Quand j’avais vingt-deux ans, et pendant quelque temps, j’ai joué au go avec une telle intensité que je me rappelle encore, trente ans plus tard, certaines combinaisons. Je ne sais évidemment pas si vous connaissez. Le souvenir que j’en ai conservé est au-delà des mots. Soit un damier – le go-ban – formé de 361 intersections. Les pions noirs commencent toujours, suivis des blancs. Le jeu est la mise en scène d’une bataille militaire dans laquelle s’affronteraient deux corps d’armée.
On place des pions une fois, à une intersection, qu’on ne peut plus bouger. Et de la sorte se dessine peu à peu, sur le damier, un territoire convoité, disputé, mouvant, où chacun tente d’occuper un espace plus grand que celui de l’adversaire. On peut faire des prisonniers, mais tel n’est pas l’enjeu principal. Le but, c’est l’espace conquis, dont on fait soigneusement l’appréciation lorsque les deux adversaires estiment que la partie est finie.
Parmi les émotions les plus grandes de ce jeu, il y a l’incertitude. On peut croire un moment, qui parfois dure, que l’on a encerclé une part du go-ban, et que l’autre joueur est pris dans un piège dont il sortira affaibli. Et puis, dans un éclair, par le placement d’un seul pion, la situation s’inverse complètement. Autre joie inexprimable, celle d’accepter de perdre pour mieux gagner. Le go est un jeu de stratégie, pas de tactique. La meilleure des tactiques au service d’une piètre stratégie conduit au désastre. Il est aisé de se concentrer sur une partie, et de se voir déjà vainqueur, alors que le sort de la bataille se décide à l’étage supérieur, que vous avez stupidement négligé.
Le go.

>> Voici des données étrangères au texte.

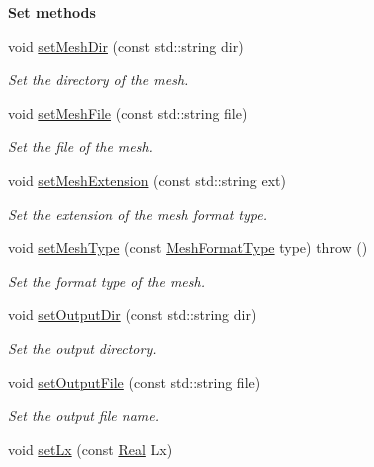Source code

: \begin{Indent}{\bf Set methods}\par
\begin{DoxyCompactItemize}
\item 
void \hyperlink{classFVCode3D_1_1Data_a9d1e654e780ff8196720b947689dd9f8}{set\+Mesh\+Dir} (const std\+::string dir)
\begin{DoxyCompactList}\small\item\em Set the directory of the mesh. \end{DoxyCompactList}\item 
void \hyperlink{classFVCode3D_1_1Data_a78ef784e9755b8e1285d597eddb9d1de}{set\+Mesh\+File} (const std\+::string file)
\begin{DoxyCompactList}\small\item\em Set the file of the mesh. \end{DoxyCompactList}\item 
void \hyperlink{classFVCode3D_1_1Data_a1f2a77ec9eb6e10ae5f5e7150343bc81}{set\+Mesh\+Extension} (const std\+::string ext)
\begin{DoxyCompactList}\small\item\em Set the extension of the mesh format type. \end{DoxyCompactList}\item 
void \hyperlink{classFVCode3D_1_1Data_aa99fa6c201237aeda46ad434c71caadc}{set\+Mesh\+Type} (const \hyperlink{classFVCode3D_1_1Data_a6a9aa6abc2ca3c85be8578d82a61a9c6}{Mesh\+Format\+Type} type)  throw ()
\begin{DoxyCompactList}\small\item\em Set the format type of the mesh. \end{DoxyCompactList}\item 
void \hyperlink{classFVCode3D_1_1Data_a5dd692c7bb0d0cc1ea440845c637d778}{set\+Output\+Dir} (const std\+::string dir)
\begin{DoxyCompactList}\small\item\em Set the output directory. \end{DoxyCompactList}\item 
void \hyperlink{classFVCode3D_1_1Data_a3da09b88d987571c7be1fdad165d5195}{set\+Output\+File} (const std\+::string file)
\begin{DoxyCompactList}\small\item\em Set the output file name. \end{DoxyCompactList}\item 
void \hyperlink{classFVCode3D_1_1Data_a407ef57c3db6434524e47d6c88ad8048}{set\+Lx} (const \hyperlink{namespaceFVCode3D_a40c1f5588a248569d80aa5f867080e83}{Real} Lx)

\end{DoxyCompactItemize}
\end{Indent}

Un grand bonheur de jeunesse. En ce temps, je jouais surtout avec Xavier, chez madame Z., notre hôtesse de l’époque, qui était la mère de Sophie. Bon. Cela se passait au Vieux-Pays de Tremblay, non loin de l’aéroport de Roissy, et l’air, chargé de kérosène, était souventes fois orangé. J’aimais bien Xavier, bien qu’il fût héroïnomane et mythomane. Pour la drogue, ce n’était pas drôle pour lui. Pour le mensonge, c’était parfois pénible pour moi.
Enfin. Nous nous mettions vers neuf heures, le soir, dans la cuisine de madame Z, et nous commencions à jouer après avoir ouvert des bouteilles, fumant comme je fumais alors. Fumant comme le grand délirant que j’étais. La nuit entière passait, sans que jamais nous ne nous rendions compte de rien. C’est le jour, et ses vapeurs oranges, qui nous jetait au lit. Je ne travaillais pas. J’avais horreur du travail, et je n’ai pas changé vraiment, malgré les apparences.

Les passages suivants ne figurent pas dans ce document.